I was considering looking into installing Void with ZFS on root if I ever need to reinstall the OS on my computer. So far the advantages I have read about have been mostly about snapshotting and restoration but I am admittedly more interested because it’s a shiny new file system.

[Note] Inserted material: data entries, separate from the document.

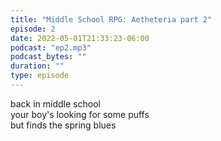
 ```yaml
---
title: "Middle School RPG: Aetheteria part 2"
episode: 2
date: 2022-05-01T21:33:23-06:00
podcast: "ep2.mp3"
podcast_bytes: ""
duration: ""
type: episode
---
```


back in middle school  
your boy's looking for some puffs  
but finds the spring blues
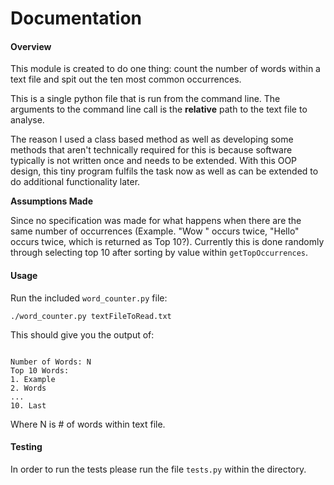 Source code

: # Documentation

#### Overview

This module is created to do one thing: count the number of words within a text file and spit out the ten most common occurrences.  

This is a single python file that is run from the command line. The arguments to the command line call is the **relative** path to the text file to analyse. 

The reason I used a class based method as well as developing some methods that aren't technically required for this is because software typically is not written once and needs to be extended. With this OOP design, this tiny program fulfils the task now as well as can be extended to do additional functionality later. 

**Assumptions Made**

Since no specification was made for what happens when there are the same number of occurrences (Example. "Wow " occurs twice, "Hello" occurs twice, which is returned as Top 10?). Currently this is done randomly through selecting top 10 after sorting by value within `getTopOccurrences`.

#### Usage 

Run the included `word_counter.py` file:

`./word_counter.py textFileToRead.txt`

This should give you the output of:

```Number of Words: N

Number of Words: N
Top 10 Words:
1. Example
2. Words
...
10. Last 

```

Where N is # of words within text file. 

#### Testing 

In order to run the tests please run the file `tests.py` within the directory.



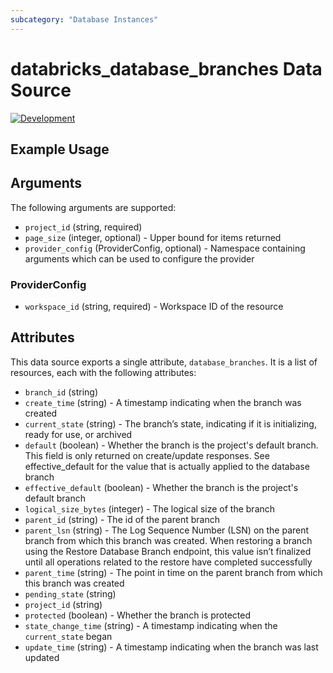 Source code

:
 ```yaml
---
subcategory: "Database Instances"
---
```

# databricks_database_branches Data Source
[![Development](https://img.shields.io/badge/Release_Stage-Development-red)](https://docs.databricks.com/aws/en/release-notes/release-types)



## Example Usage


## Arguments
The following arguments are supported:
* `project_id` (string, required)
* `page_size` (integer, optional) - Upper bound for items returned
* `provider_config` (ProviderConfig, optional) - Namespace containing arguments which can be used to configure the provider

### ProviderConfig
* `workspace_id` (string, required) - Workspace ID of the resource


## Attributes
This data source exports a single attribute, `database_branches`. It is a list of resources, each with the following attributes:
* `branch_id` (string)
* `create_time` (string) - A timestamp indicating when the branch was created
* `current_state` (string) - The branch’s state, indicating if it is initializing, ready for use, or archived
* `default` (boolean) - Whether the branch is the project's default branch. This field is only returned on create/update responses.
  See effective_default for the value that is actually applied to the database branch
* `effective_default` (boolean) - Whether the branch is the project's default branch
* `logical_size_bytes` (integer) - The logical size of the branch
* `parent_id` (string) - The id of the parent branch
* `parent_lsn` (string) - The Log Sequence Number (LSN) on the parent branch from which this branch was created.
  When restoring a branch using the Restore Database Branch endpoint,
  this value isn’t finalized until all operations related to the restore have completed successfully
* `parent_time` (string) - The point in time on the parent branch from which this branch was created
* `pending_state` (string)
* `project_id` (string)
* `protected` (boolean) - Whether the branch is protected
* `state_change_time` (string) - A timestamp indicating when the `current_state` began
* `update_time` (string) - A timestamp indicating when the branch was last updated
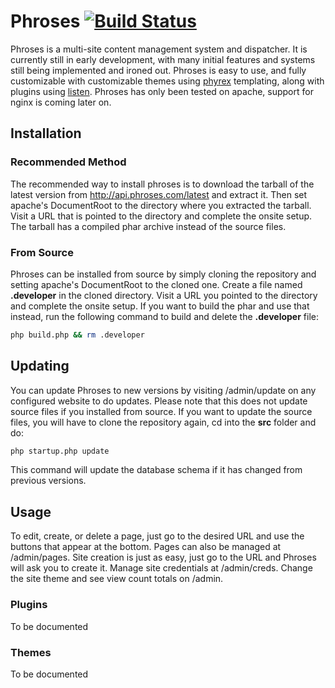 # Phroses [![Build Status](https://travis-ci.org/cythral/phroses.svg?branch=master)](https://travis-ci.org/cythral/phroses)
Phroses is a multi-site content management system and dispatcher.  It is currently still in early development, with many initial features and systems still being implemented and ironed out. Phroses is easy to use, and fully customizable with customizable themes using [phyrex](https://github.com/cythral/phyrex) templating, along with plugins using [listen](https://github.com/cythral/listen).  Phroses has only been tested on apache, support for nginx is coming later on. 

## Installation
### Recommended Method
The recommended way to install phroses is to download the tarball of the latest version from http://api.phroses.com/latest and extract it. Then set apache's DocumentRoot to the directory where you extracted the tarball.  Visit a URL that is pointed to the directory and complete the onsite setup. The tarball has a compiled phar archive instead of the source files.


### From Source
Phroses can be installed from source by simply cloning the repository and setting apache's DocumentRoot to the cloned one. Create a file named **.developer** in the cloned directory. Visit a URL you pointed to the directory and complete the onsite setup.  If you want to build the phar and use that instead, run the following command to build and delete the **.developer** file:

```bash
php build.php && rm .developer
```

## Updating
You can update Phroses to new versions by visiting /admin/update on any configured website to do updates.  Please note that this does not update source files if you installed from source.  If you want to update the source files, you will have to clone the repository again, cd into the **src** folder and do:

```bash
php startup.php update
```
This command will update the database schema if it has changed from previous versions.

## Usage
To edit, create, or delete a page, just go to the desired URL and use the buttons that appear at the bottom.  Pages can also be managed at /admin/pages.  Site creation is just as easy, just go to the URL and Phroses will ask you to create it.  Manage site credentials at /admin/creds.  Change the site theme and see view count totals on /admin.  

### Plugins
To be documented

### Themes
To be documented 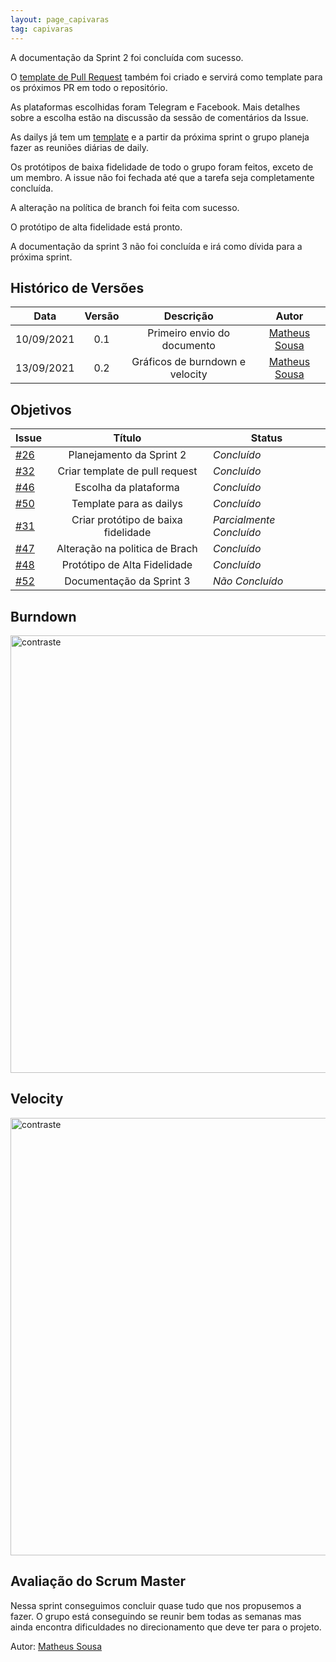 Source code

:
 ```yaml
---
layout: page_capivaras
tag: capivaras
---
```


A documentação da Sprint 2 foi concluída com sucesso.

O [template de Pull Request](https://github.com/fga-eps-mds/2021.1-AlligaBot/blob/main/.github/pull_request_template.md) também foi criado 
e servirá como template para os próximos PR em todo o repositório.

As plataformas escolhidas foram Telegram e Facebook. Mais detalhes sobre a escolha estão na discussão da sessão de comentários da Issue.

As dailys já tem um [template](https://github.com/fga-eps-mds/2021.1-AlligaBot/files/7010561/Daily.Squad.Capivara.xlsx) e a partir da próxima sprint o grupo planeja fazer as reuniões diárias
de daily.

Os protótipos de baixa fidelidade de todo o grupo foram feitos, exceto de um membro. A issue não foi fechada até que a tarefa seja completamente concluída.

A alteração na política de branch foi feita com sucesso.

O protótipo de alta fidelidade está pronto.

A documentação da sprint 3 não foi concluída e irá como dívida para a próxima sprint.

## Histórico de Versões


| Data       | Versão | Descrição                      | Autor             |
| :--------: | :----: | :----------:                   | :---------------: |
| 10/09/2021 |    0.1   | Primeiro envio do documento | [Matheus Sousa](https://github.com/https://github.com/gatotabaco)|
| 13/09/2021 |    0.2   | Gráficos de burndown e velocity | [Matheus Sousa](https://github.com/https://github.com/gatotabaco)|

## Objetivos

| Issue |            Título            |         Status        | 
|-------|:----------------------------:|-----------------------|
| [#26](https://github.com/fga-eps-mds/2021.1-AlligaBot/issues/26) | Planejamento da Sprint 2 | _Concluído_ |
| [#32](https://github.com/fga-eps-mds/2021.1-AlligaBot/issues/32) | Criar template de pull request | _Concluído_ |
| [#46](https://github.com/fga-eps-mds/2021.1-AlligaBot/issues/46) | Escolha da plataforma | _Concluído_ |
| [#50](https://github.com/fga-eps-mds/2021.1-AlligaBot/issues/50) | Template para as dailys | _Concluído_ |
| [#31](https://github.com/fga-eps-mds/2021.1-AlligaBot/issues/31) | Criar protótipo de baixa fidelidade | _Parcialmente Concluído_ |
| [#47](https://github.com/fga-eps-mds/2021.1-AlligaBot/issues/47) | Alteração na politica de Brach | _Concluído_ |
| [#48](https://github.com/fga-eps-mds/2021.1-AlligaBot/issues/48) | Protótipo de Alta Fidelidade | _Concluído_ |
| [#52](https://github.com/fga-eps-mds/2021.1-AlligaBot/issues/52) | Documentação da Sprint 3 | _Não Concluído_ |

## Burndown

<img src="{{ '/assets/img/capivaras/burndown_sprint3.png' | prepend: site.baseurl }}" alt="contraste" width="700"/>

## Velocity

<img src="{{ '/assets/img/capivaras/velocity_sprint3.png' | prepend: site.baseurl }}" alt="contraste" width="700"/>

## Avaliação do Scrum Master

Nessa sprint conseguimos concluir quase tudo que nos propusemos a fazer. O grupo está conseguindo se reunir bem todas as semanas mas ainda encontra dificuldades no direcionamento que deve
ter para o projeto.

Autor: [Matheus Sousa](https://github.com/gatotabaco)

I am using a laptop with 250GB SSD. Would I benefit from using ZFS? Or is it overhyped? Any input is appreciated.

  • @jetlego
    link
    24 years ago

    Here’s some extremely unscientific data I collected:

    CPU: Ryzen 2600x with PBO limits maxed
    zstd:1 - 38% compression ratio, ~1000MB/s write speed, all cores maxed out
    zstd:3 - 35% compression ratio, ~800MB/s write speed, all cores maxed out
    zstd:9 - 33% compression ratio, ~217MB/s write speed, all cores between 50% - 100% while running
    
    CPU: Ryzen 2600x cTDP set to 35 watts and only 2 cores & 4 threads enabled to simulate a weak processor
    zstd:1 - 400MB/s
    zstd:3 - 300MB/s
    zstd:9 - 82MB/s
    
    Same compression ratios and CPU usage
    

    Notes:

    • A NVME SSD with a sequential write speed of >1000MB/s was used.
    • The command used for testing was “pv enwik9 enwik9 enwik9 enwik9 enwik9 enwik9> enwik9.6” where enwik9 is the file from http://prize.hutter1.net/
    • The BTRFS filesystem was on a LUKS encrypted device so there was some AES overhead, but the 2600x supports hardware accelerated AES instructions so it shouldn’t play that large of a role
    • vm.dirty.ratio set to 1
    • Cores enabled were 1 on each CCX
    • Decompression was too fast and was bottlenecked by the SSD
    • @ksynwaOP
      link
      24 years ago

      This is some great work. Thank you very much.